Meşveretlerle “Ahkâm ve hukuk ise, zâten tebeddül etmez (değişmez); tatbikat ve tercihâttır ki, meşverete ihtiyaç gösterir.”5 Yani, farzlar, hükümler, haklar, hürriyetler meşveret edilemez! Sadece hukuk ve hükümler nasıl tatbik ve tercih edilececeği meşveret edilebilir. Meselâ, “İkra (oku!)” bir emirdir. “Okuyalım mı, okumayalım mı?” diye meş-veret edilemez! Ancak, “Neyi, ne zaman ve nasıl okuyalım?” hususları meşveret edilebilir.
Asr-ı Saadet meşveret sistemini çağımıza taşıyan Bediüzzaman, yukarıda zikrettiğimiz, “Ayetlerin emriyle, kardeşlerimle bir meşve-rete muhtacım.”6 der, Kur’an ve Sünnet-i Seniyyenin meşveret ölçü ve prensiplerini ortaya koyar. Birincisi şudur:
“Eşhâsın (şahısların) keyfine tebaiyet edilmez ve etmeyiz!”7 Zira, kişi, bir akıl, iki göz, iki kulakla değerlendirir. Ama, meşveret yüzlerce, binlerce akıl, on binlerce kulak ve göz ile değerlendirir elle çalışır.8 “Evet, meşruti- yettir; her şeyde meşveret hükümfermadır (hüküm süren, yönetendir). Efkâr-ı umumiye (kamuoyu) dahi didebandır (gözcüdür, gözetleyicidir).”

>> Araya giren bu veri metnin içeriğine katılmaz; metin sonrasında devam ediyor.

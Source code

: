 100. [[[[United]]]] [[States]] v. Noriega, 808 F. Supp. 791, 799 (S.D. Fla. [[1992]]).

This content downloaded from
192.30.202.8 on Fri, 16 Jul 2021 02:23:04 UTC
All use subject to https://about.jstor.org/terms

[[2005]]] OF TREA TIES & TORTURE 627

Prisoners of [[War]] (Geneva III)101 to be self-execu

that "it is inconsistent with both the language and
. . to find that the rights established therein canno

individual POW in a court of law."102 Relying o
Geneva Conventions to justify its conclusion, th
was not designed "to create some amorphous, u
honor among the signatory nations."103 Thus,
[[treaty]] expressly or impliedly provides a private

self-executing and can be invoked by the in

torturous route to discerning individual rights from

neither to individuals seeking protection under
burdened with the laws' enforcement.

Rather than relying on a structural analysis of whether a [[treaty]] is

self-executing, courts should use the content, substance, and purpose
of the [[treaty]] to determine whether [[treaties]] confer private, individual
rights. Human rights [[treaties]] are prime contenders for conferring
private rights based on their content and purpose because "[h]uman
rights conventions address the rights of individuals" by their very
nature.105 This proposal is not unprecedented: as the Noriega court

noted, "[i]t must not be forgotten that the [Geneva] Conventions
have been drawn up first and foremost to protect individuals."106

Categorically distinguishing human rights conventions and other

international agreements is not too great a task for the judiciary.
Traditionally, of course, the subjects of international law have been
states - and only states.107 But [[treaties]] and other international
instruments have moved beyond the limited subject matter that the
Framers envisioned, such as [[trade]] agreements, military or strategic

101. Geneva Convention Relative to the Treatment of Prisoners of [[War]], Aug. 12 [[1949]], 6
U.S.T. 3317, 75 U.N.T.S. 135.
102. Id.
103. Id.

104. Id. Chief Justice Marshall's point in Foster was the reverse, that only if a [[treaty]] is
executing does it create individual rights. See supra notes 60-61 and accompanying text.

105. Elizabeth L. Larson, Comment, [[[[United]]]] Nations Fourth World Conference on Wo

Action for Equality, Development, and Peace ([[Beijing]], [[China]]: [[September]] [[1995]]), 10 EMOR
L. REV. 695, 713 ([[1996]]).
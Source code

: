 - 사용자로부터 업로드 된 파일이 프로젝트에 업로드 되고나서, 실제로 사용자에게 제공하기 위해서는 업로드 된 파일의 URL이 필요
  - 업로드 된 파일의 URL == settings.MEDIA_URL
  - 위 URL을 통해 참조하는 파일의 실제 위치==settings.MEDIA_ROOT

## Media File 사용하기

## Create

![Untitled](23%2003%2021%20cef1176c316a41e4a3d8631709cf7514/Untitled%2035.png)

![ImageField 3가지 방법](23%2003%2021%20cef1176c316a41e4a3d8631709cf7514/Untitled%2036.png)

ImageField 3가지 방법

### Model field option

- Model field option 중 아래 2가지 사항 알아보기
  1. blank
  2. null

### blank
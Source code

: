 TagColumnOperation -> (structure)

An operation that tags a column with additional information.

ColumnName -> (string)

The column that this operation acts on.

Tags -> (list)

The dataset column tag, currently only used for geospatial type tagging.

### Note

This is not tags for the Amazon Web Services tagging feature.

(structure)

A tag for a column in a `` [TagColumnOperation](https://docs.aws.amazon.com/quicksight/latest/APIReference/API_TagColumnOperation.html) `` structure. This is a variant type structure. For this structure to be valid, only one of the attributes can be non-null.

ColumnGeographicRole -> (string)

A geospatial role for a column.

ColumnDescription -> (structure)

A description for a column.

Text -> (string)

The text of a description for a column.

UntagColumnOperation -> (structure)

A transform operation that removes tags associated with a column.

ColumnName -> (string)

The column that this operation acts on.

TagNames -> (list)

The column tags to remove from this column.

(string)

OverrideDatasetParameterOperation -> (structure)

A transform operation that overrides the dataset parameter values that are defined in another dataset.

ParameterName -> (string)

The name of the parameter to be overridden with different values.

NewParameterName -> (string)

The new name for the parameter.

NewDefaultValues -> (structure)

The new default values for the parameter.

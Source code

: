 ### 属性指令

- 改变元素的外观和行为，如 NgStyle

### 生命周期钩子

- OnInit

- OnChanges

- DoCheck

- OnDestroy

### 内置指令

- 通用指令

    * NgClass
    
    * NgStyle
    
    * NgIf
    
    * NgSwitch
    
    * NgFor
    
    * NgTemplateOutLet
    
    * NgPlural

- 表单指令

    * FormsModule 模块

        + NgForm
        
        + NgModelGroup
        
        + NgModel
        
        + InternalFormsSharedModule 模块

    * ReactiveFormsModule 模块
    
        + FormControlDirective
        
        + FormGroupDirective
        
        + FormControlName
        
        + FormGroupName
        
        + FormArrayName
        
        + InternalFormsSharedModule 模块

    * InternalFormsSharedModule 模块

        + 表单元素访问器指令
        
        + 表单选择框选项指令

• “Nur cemaatinde istişare ve şer’i meşveret esastır.”9
• Her meselemizde emir, Risale-i Nur’un şahs-ı manevîsini temsil eden has şakirtlerin ve sizlerindir. Benim de şimdi bir reyim var.”10
• Medâr-ı nizâ (tartışma sebebi) bir mesele varsa meşveret ediniz.”11
•“Meşverette hüküm eksere göre verilir.”12
Unutmayalım, meşveret bir emir ve ibadettir. Vazifemiz onu ifâ etmektir; illâ sonuç almak değildir! Kabul edecek ve sonucunu halk edecek olan O’dur.
Dipnotlar:
1-Al-i İmran Suresi, 159., Şûra Suresi, 38.; 2-Münâzârât, Enst./inter., s. 23.; 3-Divan-ı Harb-i Örfi, s. 23.; 4-Münâzârât, s. 59.; 5-Münâzârât, 41.; 6-Emirdağ Lâhikası, s. 23.; 7-bknz., Mektubat, s. 417.; 8-bknz., Lem’alar, s. 165.; 9-Hizmet Rehberi, s. 175.; 10-Emirdağ Lâhikası, s. 195.; 11-Kastamonu Lâhikası, s. 181.; 12-Münâzarât, s. 81.